By "archeology" I would like to designate not exactly a discipline, but a domain of research, which would be the following: in a society, different bodies of learning, philosophical ideas, everyday opinions, but also institutions, commercial practices and police activities, mores—all refer to a certain implicit knowledge [savoir] special to this society. This knowledge is profoundly different from the bodies of learning [des connaissances] that one can find in scientific books, philosophical theories, and religious justifications, but it is what makes possible at a given moment the appearance of a theory, an opinion, a pracctice. Thus, in order for the big centers of internment to be opened at the end of the seventeenth century, it was necessary that a certain knowledge of madness be opposed to nonmadness, of order to disorder, and it’s this knowledge [savoir] that I wanted to investigate, as the condition of possibility of knowledge [connaissance], of institutions, of practices.
This style of research has for me the following interests: it allows me to avoid every problem concerning the anteriority of theory in relation to practice, and the reverse. In fact, I deal with practices, institutions and theories on the same plane and according to the same isomorphisms, and I look for the underlying knowledge [savoir] that makes them possible, the stratum of knowledge that constitutes them historically.--Michel Foucault in an interview with Raymond Bellours which appeared in Les Lettres françaises (1966) reprinted as "The Order of Things" in Michel Foucault, Aesthetics: Essential Workks 1954-84, translated by John Johnston but slightly amended by the editors of the reprint, pp. 261-262.*
In general I dislike quoting from interviews with authors commenting on their own work. But I do so here because it very nicely captures a feature of Foucault's commitments (one that does not disappear in his late lectures) that I would like to discuss. (In the interview, Foucault himself goes on to contrast what he does with what Sartre does, so I am not doing justice to his own intentions here.) This feature is known within philosophy as a kind of historicism or even organicism. By 'historicism' I mean here the idea that an age has certain fundamental characteristics in common and that these help define what we might call its unique nature.
Now in the passage, Foucault relies on a distinction that in English turn out to track two kinds of knowledge, but for my present purposes I am going to leave aside possible confusion(s) about this. For I am only interested in his account of savoir, which is the common, condition of possibility that makes possible "practices, institutions and theories" (etc.) of a particular age.
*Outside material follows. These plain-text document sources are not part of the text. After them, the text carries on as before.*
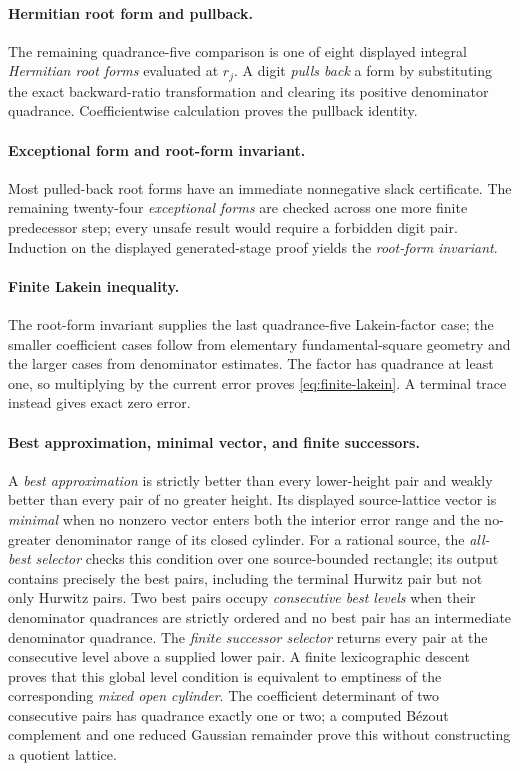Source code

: \documentclass[11pt]{article}
\begin{document}
\paragraph{Hermitian root form and pullback.}
The remaining quadrance-five comparison is one of eight displayed integral
\emph{Hermitian root forms} evaluated at $r_j$.  A digit \emph{pulls back} a
form by substituting the exact backward-ratio transformation and clearing its
positive denominator quadrance.  Coefficientwise calculation proves the
pullback identity.

\paragraph{Exceptional form and root-form invariant.}
Most pulled-back root forms have an immediate nonnegative slack certificate.
The remaining twenty-four \emph{exceptional forms} are checked across one
more finite predecessor step; every unsafe result would require a forbidden
digit pair.  Induction on the displayed generated-stage proof yields the
\emph{root-form invariant}.

\paragraph{Finite Lakein inequality.}
The root-form invariant supplies the last quadrance-five Lakein-factor case;
the smaller coefficient cases follow from elementary fundamental-square
geometry and the larger cases from denominator estimates.  The factor has
quadrance at least one, so multiplying by the current error proves
\eqref{eq:finite-lakein}.  A terminal trace instead gives exact zero error.

\paragraph{Best approximation, minimal vector, and finite successors.}
A \emph{best approximation} is strictly better than every lower-height pair
and weakly better than every pair of no greater height.  Its displayed
source-lattice vector is \emph{minimal} when no nonzero vector enters both
the interior error range and the no-greater denominator range of its closed
cylinder.  For a rational source, the \emph{all-best selector} checks this
condition over one source-bounded rectangle; its output contains precisely
the best pairs, including the terminal Hurwitz pair but not only Hurwitz
pairs.  Two best pairs occupy \emph{consecutive best levels} when their
denominator quadrances are strictly ordered and no best pair has an
intermediate denominator quadrance.  The \emph{finite successor selector}
returns every pair at the consecutive level above a supplied lower pair.  A
finite lexicographic descent proves that this global level condition is
equivalent to emptiness of the corresponding \emph{mixed open cylinder}.
The coefficient determinant of two consecutive pairs has quadrance exactly
one or two; a computed B\'ezout complement and one reduced Gaussian remainder
prove this without constructing a quotient lattice.
\end{document}
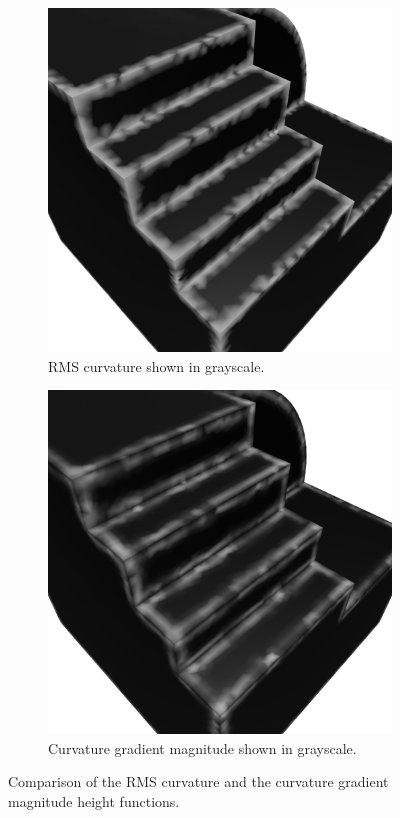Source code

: \begin{figure}[htb]
	\centering
	\begin{subfigure}[t]{0.42\textwidth}
		\centering
		\includegraphics[width=\linewidth]{../resources/curvature/m7120369_rmsk.png}
		\caption{RMS curvature shown in grayscale.}
		\label{sfig:m7_rmsk}
	\end{subfigure}
	\hfill
	\begin{subfigure}[t]{0.42\textwidth}
		\centering
		\includegraphics[width=\linewidth]{../resources/curvature/m7120369_gradk.png}
		\caption{Curvature gradient magnitude shown in grayscale.}
		\label{sfig:m7_gradk}
	\end{subfigure}
	\caption{Comparison of the RMS curvature and the curvature gradient magnitude height functions.}
\end{figure}

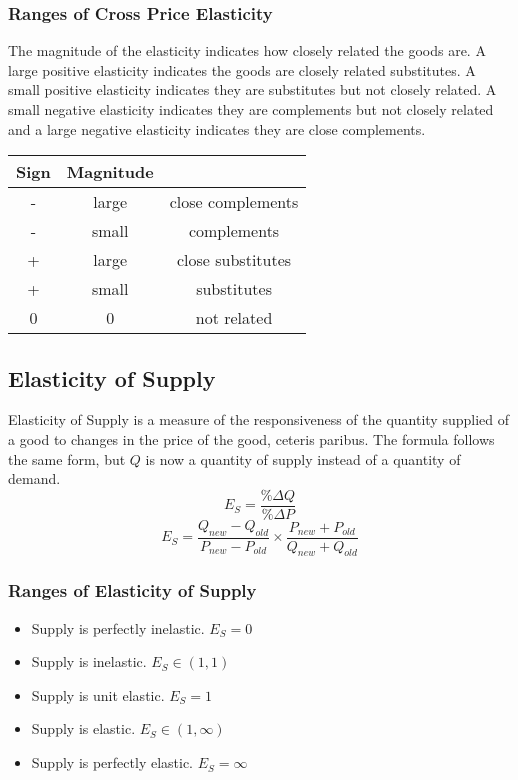 \documentclass[letterpaper, 12pt]{article}
\begin{document}
\subsubsection{Ranges of Cross Price Elasticity}
The magnitude of the elasticity indicates how closely related the goods are.
A large positive elasticity indicates the goods are closely related substitutes.
A small positive elasticity indicates they are substitutes but not closely
related. A small negative elasticity indicates they are complements but not
closely related and a large negative elasticity indicates they are close
complements.
\begin{center}
  \begin{tabular}{|c|c|c|}
    \hline
    Sign & Magnitude & \\ \hline
    -    & large     & close complements\\ \hline
    -    & small     & complements \\ \hline
    +    & large     & close substitutes \\ \hline
    +    & small     & substitutes \\ \hline
    0    & 0         & not related \\ \hline
  \end{tabular}
\end{center}

\subsection{Elasticity of Supply}
Elasticity of Supply is a measure of the responsiveness of the quantity supplied
of a good to changes in the price of the good, ceteris paribus. The formula
follows the same form, but \( Q \) is now a quantity of supply instead of a
quantity of demand.
\[ E_{S} = \frac{\%\Delta Q}{\%\Delta P} \]
\[ E_{S} = \frac{Q_{new}-Q_{old}}{P_{new}-P_{old}}\times
           \frac{P_{new}+P_{old}}{Q_{new}+Q_{old}} \]

\subsubsection{Ranges of Elasticity of Supply}
\begin{itemize}
  \item Supply is perfectly inelastic. \( E_{S} = 0 \)
  \item Supply is inelastic. \( E_{S} \in (1, 1) \)
  \item Supply is unit elastic. \( E_{S} = 1 \)
  \item Supply is elastic. \( E_{S} \in (1, \infty) \)
  \item Supply is perfectly elastic. \( E_{S} = \infty \)
\end{itemize}
\end{document}
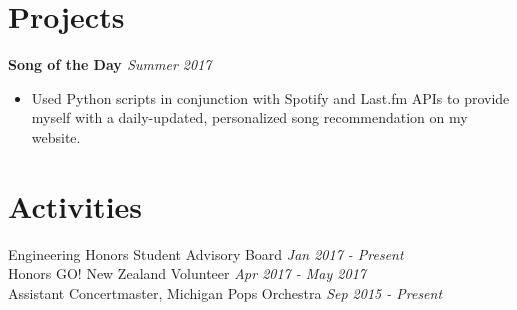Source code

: \documentclass[margin,line]{resume}
\begin{document}
\begin{resume}
	\sectionbreak
	\vspace{-2.5mm}
	\section{\mysidestyle Projects}
	\textbf{Song of the Day \href{https://github.com/jonathoma/songoftheday}{\faGithub}}  \hfill \textsl{Summer 2017} \vspace{1mm}%
	\begin{itemize}[leftmargin=4mm]
		\item Used Python scripts in conjunction with Spotify and Last.fm APIs to provide myself with a daily-updated, personalized song recommendation on my website.
	\end{itemize}
	\vspace{1.5mm}
	   
	\sectionbreak
	\vspace{-2.5mm}
	\section{\mysidestyle Activities}
	\begin{flushright}
		\vspace{-7.5mm}
		Engineering Honors Student Advisory Board	\hfill  \textsl{Jan 2017 - Present} \\
		Honors GO! New Zealand Volunteer \hfill \textsl{Apr 2017 - May 2017} \\
		Assistant Concertmaster, Michigan Pops Orchestra  \hfill \textsl{Sep 2015 - Present}\\
	\end{flushright}
	\vspace{-1.5mm}
	    

\end{resume}
\end{document}
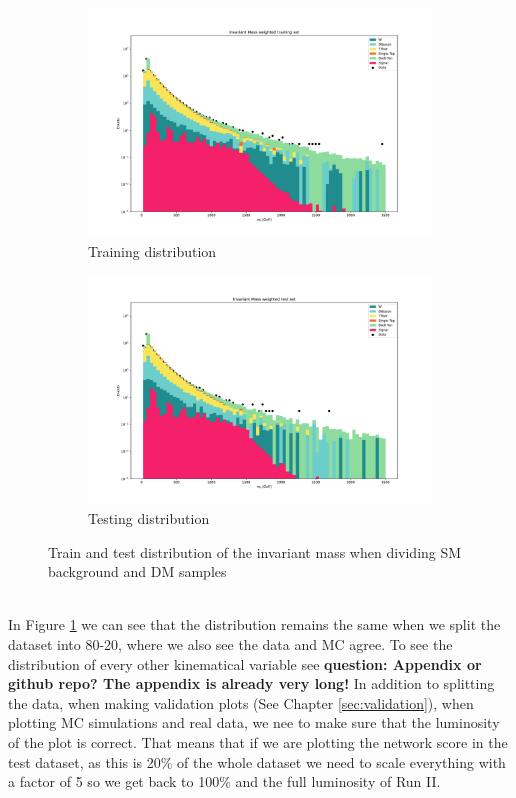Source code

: \documentclass[14pt, a4paper]{book}
\begin{document}
\begin{figure}[!ht]
	\centering
	\begin{subfigure}[b]{0.49\textwidth}
        \centering
        \includegraphics[width=1\textwidth]{mll_train.pdf}
        \caption{Training distribution}
     \end{subfigure}
     \hfill
     \begin{subfigure}[b]{0.49\textwidth}
        \centering
        \includegraphics[width=1\textwidth]{mll_test.pdf}
        \caption{Testing distribution}
     \end{subfigure}
	\caption[Train-test split distribution]{Train and test distribution of the invariant mass when dividing SM background and DM samples}\label{fig:train-test}
\end{figure}
\\In Figure \ref{fig:train-test}  we can see that the distribution remains the same when we split the dataset into 80-20, where we also see the data and MC agree. To see the distribution of every other kinematical variable see \textbf{question: Appendix or github repo? The appendix is already very long!}
In addition to splitting the data, when making validation plots (See Chapter \ref{sec:validation}), when plotting MC simulations and real data, we nee to make sure that the luminosity of the plot is correct. That means that if we are plotting the network score in 
the test dataset, as this is 20\% of the whole dataset we need to scale everything with a factor of 5 so we get back to 100\% and the full luminosity of Run II.
\end{document}
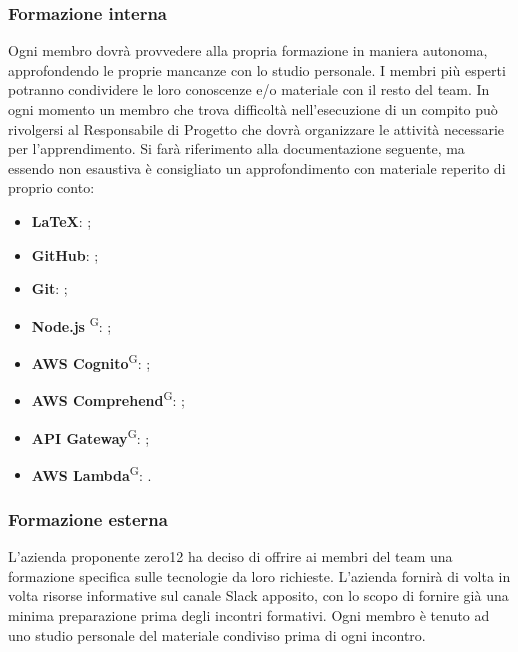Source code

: \subsubsection{Formazione interna}
Ogni membro dovrà provvedere alla propria formazione in maniera autonoma, approfondendo le proprie mancanze con lo studio personale. I membri più esperti potranno condividere le loro conoscenze e/o materiale con il resto del team. In ogni momento un membro che trova difficoltà nell'esecuzione di un compito può rivolgersi al Responsabile di Progetto che dovrà organizzare le attività necessarie per l'apprendimento. Si farà riferimento alla documentazione seguente, ma essendo non esaustiva è consigliato un approfondimento con materiale reperito di proprio conto:
\begin{itemize}
\item \textbf{\LaTeX}: ;
\item \textbf{GitHub}: ;
\item \textbf{Git}: ;
\item \textbf{Node.js} \textsuperscript{G}: ;
\item \textbf{AWS Cognito}\textsuperscript{G}: ;
\item \textbf{AWS Comprehend}\textsuperscript{G}: ;
\item \textbf{API Gateway}\textsuperscript{G}: ;
\item \textbf{AWS Lambda}\textsuperscript{G}: .
\end{itemize}

\subsubsection{Formazione esterna}
L'azienda proponente zero12 ha deciso di offrire ai membri del team una formazione specifica sulle tecnologie da loro richieste. L'azienda fornirà di volta in volta risorse informative sul canale Slack apposito, con lo scopo di fornire già una minima preparazione prima degli incontri formativi. Ogni membro è tenuto ad uno studio personale del materiale condiviso prima di ogni incontro.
This is the deep structure, one might say, that makes a particular kind of (as my former teacher, Jody Azzouni explores in his work) semantic perception possible. That is, under savoir just fall the material and formal (etc.) conditions that make, say, certain practices and theories (etc.) intelligible as possible explanations, possible causes, etc.
To be sure, if one is in a grip of certain kind of monisms -- that truth just is what Tarski called the 'classical conception' or that causation just is counterfactual dependence (etc.) -- the previous paragraph is a certain kind of relativistic gibberish to you. That's fine. I am not interested here in defending relativism. I would deny that it is gibberish or unintelligible. But if you can't get your head around it, that's fine, too.
Now, Foucault's Les mots et les choses: Une archéologie des sciences humaines (1966), translated as The Order of Things: An Archaeology of the Human Sciences, is an exploration of the relationship between the two kinds of knowledge in a particular age (which can last for a couple of centuries), as well as the transformation of this relationship from one age to the next, as well as the different contents of both kinds of knowledge in different ages, especially as manifested in different number of what one might call 'human sciences.' One of the effects of this study is that one becomes aware that what counts as a 'science' is itself, in part, structured by or the effect of the underlying stratum. (Again, if one is in the grip of a particular kind of monism then, of course, the idea that different sciences can differ in fundamental character may well be a bit weird.) I like Foucault's approach because it makes visible the fondness accross an age's sciences for say, fixed point theorems, or equilibrium models (etc.) that generate a certain family resemblance among domains of (say) expertise.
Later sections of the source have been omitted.